The point is: The environment has changed, and issues can come from anywhere.

Angela shared a few reasons why:

  Channels for Distribution Quality of Editing Speed of Reach Key Opinion Leader Behaviors
Before Restricted to media platforms. Traditions and legal risk ensure relatively high editorial standards in traditional media. Only some prominent stories could garner worldwide attention. Elites such as CEOs and federal leaders were disincentivized to engage in cultural issues that drove division.
Today Limitless and personal distribution of content. Few editorial practices and limited recourse for slander/libel among social audiences degrades standards across the board. Rapid global reach from anyone about anything disrupts traditional information distribution processes. Elites amplify disinformation to attract larger audiences and values based consumers demand positions be made.

Can you hear that noise? It’s your old media monitoring and reporting workflow huffing and puffing trying to catch up. “This isn’t all new – social media made a huge impact on the landscape years ago, but between media consolidation and the rise of disinformation, ‘news’ is being created from almost anything,” said Dwyer. “It just needs to gather a large enough audience and anything can become a story.”

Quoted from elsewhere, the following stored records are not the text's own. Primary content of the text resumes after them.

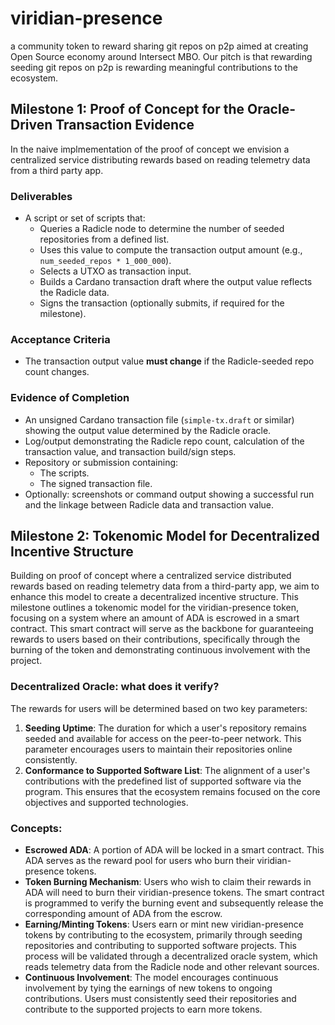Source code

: # viridian-presence
a community token to reward sharing git repos on p2p aimed at creating Open Source economy around Intersect MBO. Our pitch is that rewarding seeding git repos on p2p is rewarding meaningful contributions to the ecosystem.

## **Milestone 1: Proof of Concept for the Oracle-Driven Transaction Evidence**
In the naive implmementation of the proof of concept we envision a centralized service distributing rewards based on reading telemetry data from a third party app.

### **Deliverables**
- A script or set of scripts that:
  - Queries a Radicle node to determine the number of seeded repositories from a defined list.
  - Uses this value to compute the transaction output amount (e.g., `num_seeded_repos * 1_000_000`).
  - Selects a UTXO as transaction input.
  - Builds a Cardano transaction draft where the output value reflects the Radicle data.
  - Signs the transaction (optionally submits, if required for the milestone).


### **Acceptance Criteria**
- The transaction output value **must change** if the Radicle-seeded repo count changes.

### **Evidence of Completion**
- An unsigned Cardano transaction file (`simple-tx.draft` or similar) showing the output value determined by the Radicle oracle.
- Log/output demonstrating the Radicle repo count, calculation of the transaction value, and transaction build/sign steps.
- Repository or submission containing:
  - The scripts.
  - The signed transaction file.
- Optionally: screenshots or command output showing a successful run and the linkage between Radicle data and transaction value.

## Milestone 2: Tokenomic Model for Decentralized Incentive Structure
Building on  proof of concept where a centralized service distributed rewards based on reading telemetry data from a third-party app, we aim to enhance this model to create a decentralized incentive structure. This milestone outlines a tokenomic model for the viridian-presence token, focusing on a system where an amount of ADA is escrowed in a smart contract. This smart contract will serve as the backbone for guaranteeing rewards to users based on their contributions, specifically through the burning of the token and demonstrating continuous involvement with the project.

### Decentralized Oracle: what does it verify? 
The rewards for users will be determined based on two key parameters:
1. **Seeding Uptime**: The duration for which a user's repository remains seeded and available for access on the peer-to-peer network. This parameter encourages users to maintain their repositories online consistently.
2. **Conformance to Supported Software List**: The alignment of a user's contributions with the predefined list of supported software via the program. This ensures that the ecosystem remains focused on the core objectives and supported technologies.

### Concepts:
- **Escrowed ADA**: A portion of ADA will be locked in a smart contract. This ADA serves as the reward pool for users who burn their viridian-presence tokens.
- **Token Burning Mechanism**: Users who wish to claim their rewards in ADA will need to burn their viridian-presence tokens. The smart contract is programmed to verify the burning event and subsequently release the corresponding amount of ADA from the escrow.
- **Earning/Minting Tokens**: Users earn or mint new viridian-presence tokens by contributing to the ecosystem, primarily through seeding repositories and contributing to supported software projects. This process will be validated through a decentralized oracle system, which reads telemetry data from the Radicle node and other relevant sources.
- **Continuous Involvement**: The model encourages continuous involvement by tying the earnings of new tokens to ongoing contributions. Users must consistently seed their repositories and contribute to the supported projects to earn more tokens.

Here are three ways predictive media monitoring, like Fullintel’s PredictiveAI™, can help communicators ride waves instead of being sunk by them:

  1. Preventing crises: Imagine if you knew in real-time that the obscure media article we mentioned earlier was beginning to trend? You could make a statement, contact the outlet and demand the opportunity to comment. At the very lead, you wouldn’t be caught flat-footed.
  2. Amplifying opportunities: There are always two sides to an issue and different ideas or memes can counter a narrative. Knowing which voices to amplify or whether to just let an issue die on its own requires similar trending signals.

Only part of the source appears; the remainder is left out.